Imaginez la scène : votre équipe nationale remporte un tournoi majeur après des années d’attente. L’euphorie est à son comble chez les supporters. Mais pendant ce temps, la valeur du fan token officiel de l’équipe, dans lequel beaucoup ont investi, s’effondre inexorablement. C’est le scénario vécu par les fans de l’Espagne et de l’Argentine ces derniers jours, soulevant une question brûlante : est-il temps d’interdire ces cryptomonnaies à haut risque liées au football ?

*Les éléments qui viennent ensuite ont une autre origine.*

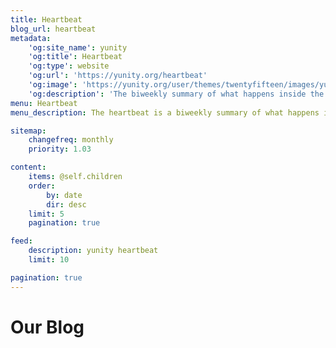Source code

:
 ```yaml
---
title: Heartbeat
blog_url: heartbeat
metadata:
    'og:site_name': yunity
    'og:title': Heartbeat
    'og:type': website
    'og:url': 'https://yunity.org/heartbeat'
    'og:image': 'https://yunity.org/user/themes/twentyfifteen/images/yunity-orange.svg'
    'og:description': 'The biweekly summary of what happens inside the yunity network'
menu: Heartbeat
menu_description: The heartbeat is a biweekly summary of what happens in yunity

sitemap:
    changefreq: monthly
    priority: 1.03

content:
    items: @self.children
    order:
        by: date
        dir: desc
    limit: 5
    pagination: true

feed:
    description: yunity heartbeat
    limit: 10

pagination: true
---
```


# Our Blog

Le grand plongeon des fan tokens espagnol et argentin
Avec sa victoire éclatante contre l’Angleterre à l’Euro 2024, l’Espagne pensait avoir touché le jackpot. Les espoirs étaient immenses pour le Spain National Football Token (SNFT), qui avait grimpé jusqu’à 0,039 $ dans la fébulité d’avant-match. Mais dans les trois jours qui ont suivi le sacre, c’est la douche froide : une chute vertigineuse de 43,5%, reléguant le token à un plus bas de 0,022 $. Le constat est encore plus amer en prenant du recul. Depuis son record de 0,86 $ en septembre 2022, le SNFT a perdu 97,4% de sa valeur. Une débâcle.
Le fan token de l’Argentine, pourtant vainqueur de la Copa América contre la Colombie, n’a pas été épargné. Malgré un pic avant la finale, l’ARG a dévissé de près de 50% en l’espace d’une semaine. Un scénario similaire pour les autres poids lourds du foot : les tokens du PSG, du FC Barcelone et de Manchester City ont tous perdu plus de 90% depuis leurs plus hauts historiques. Les initiatives des clubs pour surfer sur la vague crypto semblent se retourner contre eux et leurs supporters.
Des stars comme caution
Ce qui interpelle dans ces lancements de fan tokens, c’est l’implication des stars adulées par les fans. Quand Lionel Messi a signé au PSG, une partie de son transfert record a été payée en fan tokens du club. Une caution de poids pour des produits financiers complexes et volatils, proposés à un public pas toujours averti. Les conséquences peuvent être désastreuses pour des supporters qui investissent par passion, sans mesurer les risques.
Des partenariats à gros budget qui se multiplient
Malgré les déconvenues, les géants de la crypto continuent de déverser des millions pour s’associer aux clubs les plus prestigieux. Derniers exemples en date : Kraken avec Tottenham et l’Atlético Madrid. L’objectif affiché est “d’éduquer les fans sur la crypto”. Mais pour beaucoup, il s’agit surtout d’une façon détournée de les pousser à spéculer sur des actifs à haut risque, en jouant sur leur fibre passionnelle.
Le Royaume-Uni veut siffler la fin de la partie
- Rapport parlementaire d’octobre 2022 demandant l’interdiction des fan tokens
- Inquiétudes sur l’extraction d’argent auprès de supporters loyaux
- Remise en cause des prétendus “privilèges” offerts par les tokens
Face au raz-de-marée des fan tokens, des voix s’élèvent pour réclamer leur interdiction pure et simple. C’est le cas au Royaume-Uni, où un rapport parlementaire d’octobre dernier a tiré à boulets rouges sur ces “stratagèmes pour soutirer de l’argent aux supporters”. Bénéfices inexistants, promesses non tenues, les membres du parlement n’y sont pas allés de main morte. Rien qu’un “gadget” pour voter sur la musique d’avant-match, dénoncent les associations de supporters.
Engouement ou manipulation ?
De leur côté, les entreprises à l’origine des fan tokens, comme Socios, assurent qu’il s’agit d’un formidable outil d’engagement des fans. Avec à la clé des places VIP et des produits dérivés à gogo. Mais à quel prix ? Celui de pertes financières pour les supporters les plus fervents, ceux-là même que les clubs devraient chérir et protéger ?
À l’heure où le football cherche à renouer avec ses racines populaires et à assainir son image, la question des fan tokens reste un sujet brûlant. Entre volonté d’innovation et miroir aux alouettes, la frontière est souvent bien mince. Une chose est sûre : l’amour du maillot ne devrait pas se monnayer en cryptomonnaies. Les instances du football seront-elles à la hauteur de l’enjeu ? L’avenir nous le dira.